In everyday practice, USERS of the M1 Mac will quickly notice that their ARM Mac is unusually fast. One of the main reasons has to do with the design of the new CPU.

Testing tools such as Geekbench clearly demonstrate that the M1 Mac is a very fast computer. But these tests usually tell you only half the story. They tell you how a machine performs under pressure, but what people notice is how the Mac performs in everyday use.

Despite the high Geekbench scores, some computer users may be disappointed with Intel macs, as is typical. But there are few complaints about performance degradation in normal use of the new M1 MAC, and it seems that performance is maintained in everyday use.

According to the developer, this is due to a little-known system feature: QOS or quality of service.

The new M1 Mac features asymmetric cores: four high performance (Icestorm) and four efficiency cores (Firestorm). Having both types of kernels ensures that background processes do not slow down the computer because there is always enough power available for the program.

This has a positive impact on the everyday use of reactive applications. Previously, even the fastest Mac users could experience delays when opening applications and other nasty performance degradations. Applications can be slowed down by system processes like iCloud in the background or indexing Photo or Spotlight.
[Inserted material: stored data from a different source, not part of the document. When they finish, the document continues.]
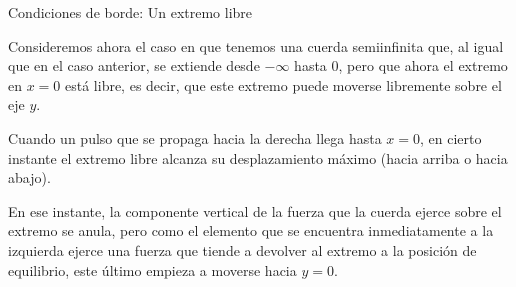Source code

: \documentclass[11pt,handout,aspectratio=1610]{beamer}
\newcommand{\vs}{\vspace{11pt}}
\begin{document}
\begin{frame}{Condiciones de borde: Un extremo libre}

    Consideremos ahora el caso en que tenemos una cuerda semiinfinita que, al igual que en el caso anterior, se extiende desde $-\infty$ hasta $0$, pero que ahora el extremo en $x = 0$ está libre, es decir, que este extremo puede moverse libremente sobre el eje $y$. 
    
    \vs 
    
    Cuando un pulso que se propaga hacia la derecha llega hasta $x = 0$, en cierto instante el extremo libre alcanza su desplazamiento máximo (hacia arriba o hacia abajo). 
    
    \vs 
    
    En ese instante, la componente vertical de la fuerza que la cuerda ejerce sobre el extremo se anula, pero como el elemento que se encuentra inmediatamente a la izquierda ejerce una fuerza que tiende a devolver al extremo a la posición de equilibrio, este último empieza a moverse hacia $y = 0$. 
    
\end{frame}
\end{document}
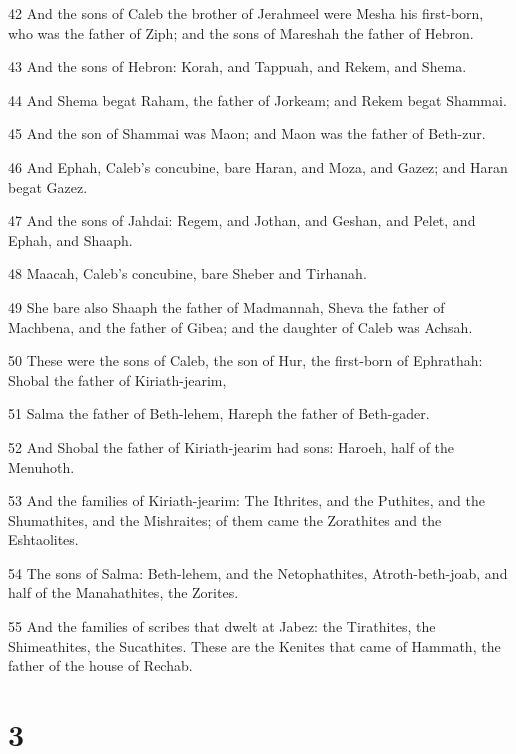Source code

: \par 42 And the sons of Caleb the brother of Jerahmeel were Mesha his first-born, who was the father of Ziph; and the sons of Mareshah the father of Hebron.
\par 43 And the sons of Hebron: Korah, and Tappuah, and Rekem, and Shema.
\par 44 And Shema begat Raham, the father of Jorkeam; and Rekem begat Shammai.
\par 45 And the son of Shammai was Maon; and Maon was the father of Beth-zur.
\par 46 And Ephah, Caleb's concubine, bare Haran, and Moza, and Gazez; and Haran begat Gazez.
\par 47 And the sons of Jahdai: Regem, and Jothan, and Geshan, and Pelet, and Ephah, and Shaaph.
\par 48 Maacah, Caleb's concubine, bare Sheber and Tirhanah.
\par 49 She bare also Shaaph the father of Madmannah, Sheva the father of Machbena, and the father of Gibea; and the daughter of Caleb was Achsah.
\par 50 These were the sons of Caleb, the son of Hur, the first-born of Ephrathah: Shobal the father of Kiriath-jearim,
\par 51 Salma the father of Beth-lehem, Hareph the father of Beth-gader.
\par 52 And Shobal the father of Kiriath-jearim had sons: Haroeh, half of the Menuhoth.
\par 53 And the families of Kiriath-jearim: The Ithrites, and the Puthites, and the Shumathites, and the Mishraites; of them came the Zorathites and the Eshtaolites.
\par 54 The sons of Salma: Beth-lehem, and the Netophathites, Atroth-beth-joab, and half of the Manahathites, the Zorites.
\par 55 And the families of scribes that dwelt at Jabez: the Tirathites, the Shimeathites, the Sucathites. These are the Kenites that came of Hammath, the father of the house of Rechab.

\chapter{3}

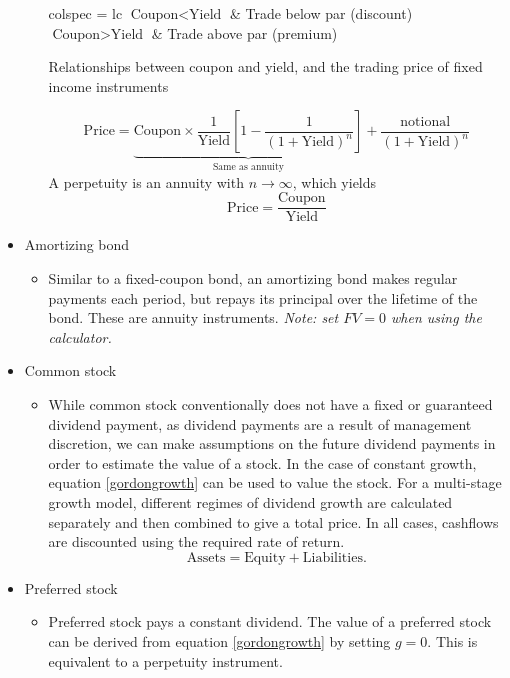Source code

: \documentclass[../notes_compiled.tex]{subfiles}
\begin{document}
\begin{itemize}
\begin{itemize}
\begin{table}[h!]
\begin{tblr}{colspec = {lc}}
$\text{Coupon} < \text{Yield}$ & Trade below par (discount) \\
$\text{Coupon} > \text{Yield}$ & Trade above par (premium) \\ \hline[1.25pt]
\end{tblr}
\caption{Relationships between coupon and yield, and the trading price of fixed income instruments}
\end{table}
\begin{equation}
\text{Price} = \underbrace{\text{Coupon} \times \frac{1}{\text{Yield}} \left[1-\frac{1}{(1+\text{Yield})^{n}}\right]}_{\text{Same as annuity}} + \frac{\text{notional}}{(1+\text{Yield})^{n}}
\end{equation}
A perpetuity is an annuity with $n\rightarrow\infty$, which yields
\begin{equation}
\text{Price} = \frac{\text{Coupon}}{\text{Yield}}
\end{equation}

\end{itemize}
\item[] Amortizing bond
\begin{itemize}
\item[] Similar to a fixed-coupon bond, an amortizing bond makes regular payments each period, but repays its principal over the lifetime of the bond. These are annuity instruments. \emph{Note: set $FV=0$ when using the calculator.}
\end{itemize}
\item[] Common stock
\begin{itemize}
\item[] While common stock conventionally does not have a fixed or guaranteed dividend payment, as dividend payments are a result of management discretion, we can make assumptions on the future dividend payments in order to estimate the value of a stock. In the case of constant growth, equation \ref{gordongrowth} can be used to value the stock. For a multi-stage growth model, different regimes of dividend growth are calculated separately and then combined to give a total price. In all cases, cashflows are discounted using the required rate of return.
\begin{equation}
\text{Assets} = \text{Equity} + \text{Liabilities}.
\end{equation}
\end{itemize}
\item[] Preferred stock
\begin{itemize}
\item[] Preferred stock pays a constant dividend. The value of a preferred stock can be derived from equation \ref{gordongrowth} by setting $g=0$. This is equivalent to a perpetuity instrument.
\end{itemize}
\end{itemize}
\end{document}
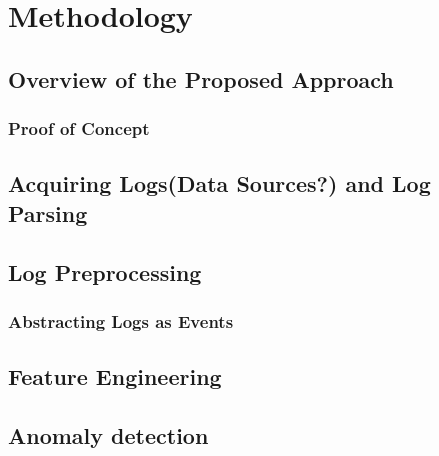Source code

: \chapter{Methodology}
\section{Overview of the Proposed Approach}
\subsection{Proof of Concept}

\section{Acquiring Logs(Data Sources?) and Log Parsing}

\section{Log Preprocessing}
\subsection{Abstracting Logs as Events}

\section{Feature Engineering}

\section{Anomaly detection}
This changes on M1 Macs, because if programmers use QOS, they can choose four fixed (or one automatic) levels for their applications on M1 Macs. For example, they can select “userInteractive” for image processing software, and “background” for online backup. Then, depending on the level they choose, these tasks are assigned to M1’s eight cores: backups using Time Machine only run on four efficiency cores, while image processing or spreadsheets have full access to four performance cores.

Almost all system functions on the M1 Mac run only through the efficiency kernel. You can see this if you open Active Monitor (Command + Space, type Active Monitor). Select Window from the menu, and then SELECT CPU Load History. Here, you’ll see eight boxes indicating utilization of the eight cores, divided into performance and efficiency cores.

The same concept exists in Intel Macs, where you can even assign higher or lower priorities to applications later, but it often happens again that background system processes suddenly slow down the applications you are working on.

Oakley conducted tests on Intel and M1 Macs and identified the main differences between the two systems: on Intel Macs, low-priority processes are typically allocated all available CPU power if no other processes are already using the CPU, and complete at maximum speed. On macs with M1, processes with low QOS run exclusively on the efficiency core.

Background processes run much slower than on Intel Macs, but users are unlikely to notice if Spotlight indexing or Time Machine backups take much longer than on Intel Macs. What he will notice is that because the application he uses to perform his work has four performance cores, he will have the best user experience.